Besides, it's not like it's a long walk, just a leisurely stroll home. A good third of the street lamps are burnt out or on their way to dying as she makes her way down town, heels tak-tak-tak'ing on the sidewalk as she moves. There's always a faint feeling of unease on the streets of Gray Harbor at night, no matter who you are. Like someone, or something, is watching from the shadows.

In the distance up ahead, Perdita spots a lone figure standing beneath one of the flickering sodium vapor street lights, a silhouette of darkness within the pool of light. At this distance, it's hard to make out the details, but are those... balloons?

Dita turns down another road, simply seeking to avoid the strange figure. It's probably just a drunk party goer, like her, out enjoying the night air after an evening of questionable choices. As she rounds the block... the figure is there, still six or seven blocks away, standing perfectly still. He would have had to run to reach his position, but Perdita didn't hear the pounding of footsteps...

The light flickers again, and the figure is illuminated a bit better.

Thin red hair, frizzed out in haphazard curls in a horseshoe shape around its ghostly white head, which tapers up to a cone with a comically tiny fez perched on the point. This point is echoed with the way its ears are drawn out into twisted pointy nubs...

And those are, in fact, balloons held in its elongated, spindly fingers. Its eyes, impossibly large, are two black shadows in the light, but almost seem to be gleaming with the same intense yellow of the street lights... And clutched in one hand, a sign that reads, simply...

>😁 FREE HUGS 😁

scrawled in a bold, childlike hand. Its garb is garishly colorful, with a blue ruffled collar, red and white striped pants and bright yellow patches sewn onto the fabric. The oversized shoes squeak comically as it takes a step out of the light, toward Perdita, seemingly disappearing into the shadows. And then another squeak. Another. Another.

Rapid squeaking, like a dog going wild with a new chew toy, only far more nefarious. It would be hilarious, if not for the horrifying implication. It crosses the distance between one streetlight and the next in just a couple of seconds, quickly approaching her in a comical pantomime of someone sneaking... but it's impossibly fast.

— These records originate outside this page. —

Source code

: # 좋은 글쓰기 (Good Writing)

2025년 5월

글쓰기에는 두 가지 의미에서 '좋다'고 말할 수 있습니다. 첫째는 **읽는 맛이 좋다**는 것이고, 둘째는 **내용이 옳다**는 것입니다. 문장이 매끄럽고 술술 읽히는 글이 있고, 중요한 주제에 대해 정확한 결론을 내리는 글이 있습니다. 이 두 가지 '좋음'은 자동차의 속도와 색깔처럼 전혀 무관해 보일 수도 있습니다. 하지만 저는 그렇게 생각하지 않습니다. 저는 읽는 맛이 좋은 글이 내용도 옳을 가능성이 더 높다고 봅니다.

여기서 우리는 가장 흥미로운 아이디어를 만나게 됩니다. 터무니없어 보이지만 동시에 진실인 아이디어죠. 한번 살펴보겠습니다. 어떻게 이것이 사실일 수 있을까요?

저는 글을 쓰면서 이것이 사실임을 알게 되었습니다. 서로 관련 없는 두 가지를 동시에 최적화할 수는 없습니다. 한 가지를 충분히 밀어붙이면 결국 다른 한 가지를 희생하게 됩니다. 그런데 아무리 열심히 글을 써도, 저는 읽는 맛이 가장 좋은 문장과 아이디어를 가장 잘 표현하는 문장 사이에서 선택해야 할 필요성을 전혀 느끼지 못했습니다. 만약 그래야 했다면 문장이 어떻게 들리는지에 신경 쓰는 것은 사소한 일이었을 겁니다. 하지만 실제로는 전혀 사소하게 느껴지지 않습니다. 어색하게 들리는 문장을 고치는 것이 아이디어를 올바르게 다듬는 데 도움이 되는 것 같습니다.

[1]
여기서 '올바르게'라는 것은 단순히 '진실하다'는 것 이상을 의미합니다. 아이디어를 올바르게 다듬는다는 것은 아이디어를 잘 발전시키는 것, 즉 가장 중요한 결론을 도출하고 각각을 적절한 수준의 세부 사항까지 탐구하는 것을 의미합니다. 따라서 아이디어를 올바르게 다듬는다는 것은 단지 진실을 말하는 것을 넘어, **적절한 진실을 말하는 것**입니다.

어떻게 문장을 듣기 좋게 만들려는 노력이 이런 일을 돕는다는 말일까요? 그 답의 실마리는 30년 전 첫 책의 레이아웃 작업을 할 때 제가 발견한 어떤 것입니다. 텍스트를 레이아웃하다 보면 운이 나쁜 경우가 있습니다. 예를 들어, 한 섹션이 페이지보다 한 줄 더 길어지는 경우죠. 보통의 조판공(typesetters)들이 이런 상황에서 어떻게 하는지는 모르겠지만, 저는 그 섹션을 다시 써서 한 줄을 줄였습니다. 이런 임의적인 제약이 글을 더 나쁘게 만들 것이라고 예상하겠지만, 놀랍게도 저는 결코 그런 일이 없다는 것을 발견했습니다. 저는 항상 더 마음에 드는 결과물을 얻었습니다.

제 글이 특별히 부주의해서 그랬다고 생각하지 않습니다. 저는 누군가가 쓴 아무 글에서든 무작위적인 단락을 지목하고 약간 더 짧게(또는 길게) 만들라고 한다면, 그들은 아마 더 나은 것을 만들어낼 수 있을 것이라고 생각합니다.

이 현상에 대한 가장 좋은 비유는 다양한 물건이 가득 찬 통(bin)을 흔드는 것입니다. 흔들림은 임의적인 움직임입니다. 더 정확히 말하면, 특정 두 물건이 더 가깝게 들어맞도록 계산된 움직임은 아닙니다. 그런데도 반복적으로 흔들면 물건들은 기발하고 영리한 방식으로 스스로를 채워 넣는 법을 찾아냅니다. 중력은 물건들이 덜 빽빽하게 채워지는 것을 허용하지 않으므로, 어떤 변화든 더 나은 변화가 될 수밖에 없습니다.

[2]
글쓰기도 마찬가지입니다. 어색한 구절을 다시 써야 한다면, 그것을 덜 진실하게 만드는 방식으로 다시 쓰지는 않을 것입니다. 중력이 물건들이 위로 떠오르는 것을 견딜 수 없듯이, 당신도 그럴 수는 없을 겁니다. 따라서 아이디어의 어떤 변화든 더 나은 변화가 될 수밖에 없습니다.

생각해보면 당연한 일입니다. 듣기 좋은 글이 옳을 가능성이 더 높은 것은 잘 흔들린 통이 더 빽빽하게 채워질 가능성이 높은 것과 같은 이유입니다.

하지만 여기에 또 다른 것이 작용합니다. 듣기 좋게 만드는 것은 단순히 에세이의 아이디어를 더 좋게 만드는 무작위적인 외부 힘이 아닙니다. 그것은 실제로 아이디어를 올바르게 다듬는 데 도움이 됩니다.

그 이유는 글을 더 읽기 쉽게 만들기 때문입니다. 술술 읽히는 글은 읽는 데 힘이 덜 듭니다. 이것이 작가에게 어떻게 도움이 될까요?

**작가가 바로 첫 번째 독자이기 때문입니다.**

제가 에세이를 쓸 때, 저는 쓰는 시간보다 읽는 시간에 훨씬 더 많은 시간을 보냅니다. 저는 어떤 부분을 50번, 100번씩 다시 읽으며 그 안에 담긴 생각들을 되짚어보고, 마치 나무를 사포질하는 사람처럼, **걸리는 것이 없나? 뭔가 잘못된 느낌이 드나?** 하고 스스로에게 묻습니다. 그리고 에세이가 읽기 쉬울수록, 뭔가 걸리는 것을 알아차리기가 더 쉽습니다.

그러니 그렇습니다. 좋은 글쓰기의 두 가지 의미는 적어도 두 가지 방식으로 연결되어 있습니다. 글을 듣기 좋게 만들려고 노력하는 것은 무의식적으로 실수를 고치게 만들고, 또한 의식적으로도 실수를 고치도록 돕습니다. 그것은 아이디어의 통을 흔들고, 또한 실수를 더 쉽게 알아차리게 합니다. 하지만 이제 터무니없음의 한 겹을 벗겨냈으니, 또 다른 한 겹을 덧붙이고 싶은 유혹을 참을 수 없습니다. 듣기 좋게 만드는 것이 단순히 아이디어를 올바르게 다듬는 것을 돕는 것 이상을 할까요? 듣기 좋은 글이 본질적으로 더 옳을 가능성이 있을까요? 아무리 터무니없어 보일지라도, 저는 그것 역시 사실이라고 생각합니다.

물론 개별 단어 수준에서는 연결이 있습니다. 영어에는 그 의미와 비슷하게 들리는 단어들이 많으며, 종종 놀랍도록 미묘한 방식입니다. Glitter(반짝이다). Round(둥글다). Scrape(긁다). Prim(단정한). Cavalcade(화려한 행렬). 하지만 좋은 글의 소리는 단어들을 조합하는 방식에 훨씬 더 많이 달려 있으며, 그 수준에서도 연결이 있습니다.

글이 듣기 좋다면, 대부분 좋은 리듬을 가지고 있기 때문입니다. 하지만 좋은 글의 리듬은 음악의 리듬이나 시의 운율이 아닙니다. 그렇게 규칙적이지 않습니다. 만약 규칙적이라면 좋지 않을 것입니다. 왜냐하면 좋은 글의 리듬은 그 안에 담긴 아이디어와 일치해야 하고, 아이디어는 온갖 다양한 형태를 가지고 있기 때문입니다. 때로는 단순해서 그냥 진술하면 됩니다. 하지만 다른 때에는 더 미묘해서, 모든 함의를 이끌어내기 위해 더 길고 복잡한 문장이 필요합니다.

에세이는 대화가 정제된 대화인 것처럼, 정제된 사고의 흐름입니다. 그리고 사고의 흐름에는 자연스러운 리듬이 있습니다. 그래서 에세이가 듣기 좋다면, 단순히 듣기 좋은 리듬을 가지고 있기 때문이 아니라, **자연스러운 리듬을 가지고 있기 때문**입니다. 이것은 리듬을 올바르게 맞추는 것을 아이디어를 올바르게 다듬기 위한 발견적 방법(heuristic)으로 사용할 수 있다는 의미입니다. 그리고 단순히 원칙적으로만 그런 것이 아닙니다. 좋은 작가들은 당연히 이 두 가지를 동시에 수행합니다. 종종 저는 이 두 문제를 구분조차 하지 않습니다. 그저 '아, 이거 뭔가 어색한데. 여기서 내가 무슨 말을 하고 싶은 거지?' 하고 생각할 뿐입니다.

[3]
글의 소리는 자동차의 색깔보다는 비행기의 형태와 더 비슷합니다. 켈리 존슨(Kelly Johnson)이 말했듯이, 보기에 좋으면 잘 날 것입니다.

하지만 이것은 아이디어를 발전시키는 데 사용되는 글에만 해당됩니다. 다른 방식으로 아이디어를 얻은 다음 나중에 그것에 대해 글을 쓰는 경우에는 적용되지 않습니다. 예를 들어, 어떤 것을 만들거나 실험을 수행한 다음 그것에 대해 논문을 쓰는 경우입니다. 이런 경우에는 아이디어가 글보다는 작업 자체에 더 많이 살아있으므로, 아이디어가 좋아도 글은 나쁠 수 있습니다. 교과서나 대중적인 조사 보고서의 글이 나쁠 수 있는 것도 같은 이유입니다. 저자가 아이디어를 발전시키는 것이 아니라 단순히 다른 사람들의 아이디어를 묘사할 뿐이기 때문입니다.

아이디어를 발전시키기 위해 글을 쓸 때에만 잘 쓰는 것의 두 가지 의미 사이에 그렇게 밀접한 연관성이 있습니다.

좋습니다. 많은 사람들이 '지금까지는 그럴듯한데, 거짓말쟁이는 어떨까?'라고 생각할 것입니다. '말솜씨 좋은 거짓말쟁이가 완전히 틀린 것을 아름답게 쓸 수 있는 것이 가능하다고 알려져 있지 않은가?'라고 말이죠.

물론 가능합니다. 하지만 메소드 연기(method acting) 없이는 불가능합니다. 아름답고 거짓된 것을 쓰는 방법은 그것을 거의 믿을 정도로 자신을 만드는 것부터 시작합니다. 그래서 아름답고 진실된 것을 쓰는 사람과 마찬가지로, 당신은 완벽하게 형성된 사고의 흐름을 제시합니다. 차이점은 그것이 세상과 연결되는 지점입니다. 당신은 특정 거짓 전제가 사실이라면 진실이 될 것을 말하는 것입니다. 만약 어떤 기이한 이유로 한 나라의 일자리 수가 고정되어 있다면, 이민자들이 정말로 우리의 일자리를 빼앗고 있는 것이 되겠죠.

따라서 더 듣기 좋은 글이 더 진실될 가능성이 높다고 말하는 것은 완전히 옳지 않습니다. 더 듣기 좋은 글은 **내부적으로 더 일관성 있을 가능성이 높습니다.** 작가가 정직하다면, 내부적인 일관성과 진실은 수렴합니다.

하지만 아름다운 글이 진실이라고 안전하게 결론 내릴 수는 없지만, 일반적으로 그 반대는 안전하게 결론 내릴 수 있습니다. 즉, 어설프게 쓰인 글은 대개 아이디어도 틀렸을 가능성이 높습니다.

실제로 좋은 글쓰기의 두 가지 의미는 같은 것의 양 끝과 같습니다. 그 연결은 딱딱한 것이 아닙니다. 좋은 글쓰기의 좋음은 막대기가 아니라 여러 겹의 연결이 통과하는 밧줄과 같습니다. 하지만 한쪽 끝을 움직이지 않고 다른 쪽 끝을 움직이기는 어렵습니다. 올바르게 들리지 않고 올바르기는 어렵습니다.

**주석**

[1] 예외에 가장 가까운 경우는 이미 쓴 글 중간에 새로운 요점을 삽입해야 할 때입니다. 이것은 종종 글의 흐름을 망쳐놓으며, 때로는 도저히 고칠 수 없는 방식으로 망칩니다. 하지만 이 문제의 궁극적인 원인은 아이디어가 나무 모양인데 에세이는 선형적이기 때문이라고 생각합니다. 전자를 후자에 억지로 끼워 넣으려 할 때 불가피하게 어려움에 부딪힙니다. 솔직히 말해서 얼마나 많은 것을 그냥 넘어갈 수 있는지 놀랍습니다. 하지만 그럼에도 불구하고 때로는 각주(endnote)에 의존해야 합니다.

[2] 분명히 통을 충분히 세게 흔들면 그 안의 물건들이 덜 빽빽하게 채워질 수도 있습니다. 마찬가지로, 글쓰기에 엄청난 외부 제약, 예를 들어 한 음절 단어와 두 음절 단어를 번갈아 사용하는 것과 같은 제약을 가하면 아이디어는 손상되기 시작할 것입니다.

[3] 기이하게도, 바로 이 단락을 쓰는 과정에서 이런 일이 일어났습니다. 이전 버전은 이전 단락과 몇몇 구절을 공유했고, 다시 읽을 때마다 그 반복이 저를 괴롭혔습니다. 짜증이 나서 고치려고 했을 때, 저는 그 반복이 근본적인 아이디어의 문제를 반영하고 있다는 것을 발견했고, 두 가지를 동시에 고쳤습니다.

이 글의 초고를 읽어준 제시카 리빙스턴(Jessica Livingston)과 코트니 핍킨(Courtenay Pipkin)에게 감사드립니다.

There's no time to call out for help, no time to chuck the heels, there's only time to run. And so she does, moving with a surety in her step as she leaps into action, turning tail and running back the way she came, down the residential street, chased by something out of a nightmare, the squeaks gaining on her with every frantic step.

When she slams against her companion's door and begins pounding, he opens the door, sleepy, confused.

"Want to go again?" he asks, smirking, clearly thinking he's a stud.

"Move!" Comes the panicked reply. He's shoved sideways, the door slammed behind the petite Latina as she leans against it, breathing hard. Locks are secured. Noticing her terror, the young man moves to comfort her, wrapping her in his arms.

"Hey, hey, you're safe... Do you need me to drive you home?" he asks, comfortingly. He's clearly regretting not offering in the first place. "...did you tie a balloon to the door, Dita?" the young man asks, after a couple seconds, confused as he peers out the three glass panels in the door, seeing the bobbing shape.

Perdita Leontes doesn't sleep, that night. She's already seen what her dreams will hold.